In your prior question you wanted distinct values in the array, but to order them by an alternative column ( PAGE_NBR ) you cannot use the clause DISTINCT in the LIST_AGG, thus why Lukasz soultion used a CTE to duplicate the data..
so show that here:
WITH data AS (
SELECT id, to_timestamp(CREATE_TS) as CREATE_TS, PAGE_NBR FROM values
( 1, '2022-01-01 01:23:34', '1'),
( 1, '2022-01-01 01:23:34', '2'),
( 1, '2022-01-01 01:23:34', '3'),
( 1, '2022-01-02 01:23:34', '2'),
( 2, '2022-01-03 01:23:34', '3'),
( 3, '2022-01-04 01:23:34', '4')
v( id, CREATE_TS, PAGE_NBR )
), cte AS (
SELECT ID, CREATE_TS, PAGE_NBR::INT AS VISIT_PAGE_NBR
FROM data
--WHERE FLG_COLUMN = '0'
-- AND SOURCE_CD NOT IN ('1','2','3','4')
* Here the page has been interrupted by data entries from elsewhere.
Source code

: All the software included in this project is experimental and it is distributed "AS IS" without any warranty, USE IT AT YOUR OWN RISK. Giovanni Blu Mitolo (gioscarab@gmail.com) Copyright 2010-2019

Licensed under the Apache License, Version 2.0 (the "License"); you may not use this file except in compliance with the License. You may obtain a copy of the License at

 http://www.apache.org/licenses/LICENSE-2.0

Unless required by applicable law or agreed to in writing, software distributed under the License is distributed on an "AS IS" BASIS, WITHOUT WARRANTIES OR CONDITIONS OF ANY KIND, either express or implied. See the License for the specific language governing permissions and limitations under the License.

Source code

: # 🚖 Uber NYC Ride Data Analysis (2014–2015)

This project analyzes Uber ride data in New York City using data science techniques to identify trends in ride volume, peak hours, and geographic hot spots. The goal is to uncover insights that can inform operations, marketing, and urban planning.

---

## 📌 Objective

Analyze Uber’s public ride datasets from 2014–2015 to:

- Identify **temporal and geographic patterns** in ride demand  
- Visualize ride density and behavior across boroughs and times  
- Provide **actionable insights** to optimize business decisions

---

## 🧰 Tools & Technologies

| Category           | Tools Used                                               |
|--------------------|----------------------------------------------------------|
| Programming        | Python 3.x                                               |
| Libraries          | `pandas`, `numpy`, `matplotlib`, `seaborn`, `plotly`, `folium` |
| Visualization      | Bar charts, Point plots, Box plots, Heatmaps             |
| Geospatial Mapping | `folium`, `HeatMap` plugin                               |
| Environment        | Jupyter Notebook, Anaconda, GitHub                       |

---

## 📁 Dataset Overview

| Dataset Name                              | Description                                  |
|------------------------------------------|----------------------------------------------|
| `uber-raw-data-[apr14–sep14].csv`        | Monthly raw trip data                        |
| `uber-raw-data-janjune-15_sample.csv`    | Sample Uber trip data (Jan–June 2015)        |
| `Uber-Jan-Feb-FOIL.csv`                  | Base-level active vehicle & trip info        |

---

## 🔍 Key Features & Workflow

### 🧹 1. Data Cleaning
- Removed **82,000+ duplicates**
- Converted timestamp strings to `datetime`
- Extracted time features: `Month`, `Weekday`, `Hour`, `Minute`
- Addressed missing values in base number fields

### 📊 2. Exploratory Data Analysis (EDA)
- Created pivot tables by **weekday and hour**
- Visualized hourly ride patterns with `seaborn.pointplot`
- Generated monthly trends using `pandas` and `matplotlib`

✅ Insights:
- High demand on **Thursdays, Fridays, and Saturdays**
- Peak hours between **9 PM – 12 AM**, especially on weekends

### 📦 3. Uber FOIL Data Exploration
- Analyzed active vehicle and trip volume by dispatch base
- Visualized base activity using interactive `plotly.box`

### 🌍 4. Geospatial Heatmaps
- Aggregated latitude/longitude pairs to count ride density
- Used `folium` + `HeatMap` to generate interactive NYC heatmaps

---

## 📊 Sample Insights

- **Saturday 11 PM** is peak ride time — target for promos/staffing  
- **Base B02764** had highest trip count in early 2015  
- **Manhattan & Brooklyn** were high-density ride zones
-- AND DATE_CR = '2022-01-01'
QUALIFY ROW_NUMBER() OVER(PARTITION BY ID,CREATE_TS ORDER BY VISIT_PAGE_NBR::INT) = 1
)
SELECT ID,
LISTAGG(to_varchar(CREATE_TS, 'mm/dd/yyyy hh:mi:ss'), ',') WITHIN GROUP(ORDER BY VISIT_PAGE_NBR) AS No_Of_Views
FROM cte
GROUP BY ID;
gives:
| ID | NO_OF_VIEWS |
|---|---|
| 1 | 01/01/2022 01:23:34,01/02/2022 01:23:34 |
| 2 | 01/03/2022 01:23:34 |
| 3 | 01/04/2022 01:23:34 |
the
QUALIFY ROW_NUMBER() OVER(PARTITION BY ID,CREATE_TS ORDER BY VISIT_PAGE_NBR::INT) = 1
is doing the task of only allowing distinct pairs of ID,CREATE_TS
by numbering them all, and the filtering out any that are not the first row.
Thus when the outer LIST_AGG is used the DISTINCT you originally had can be dropped. and the order by VISIT_PAGE_NBR can be used.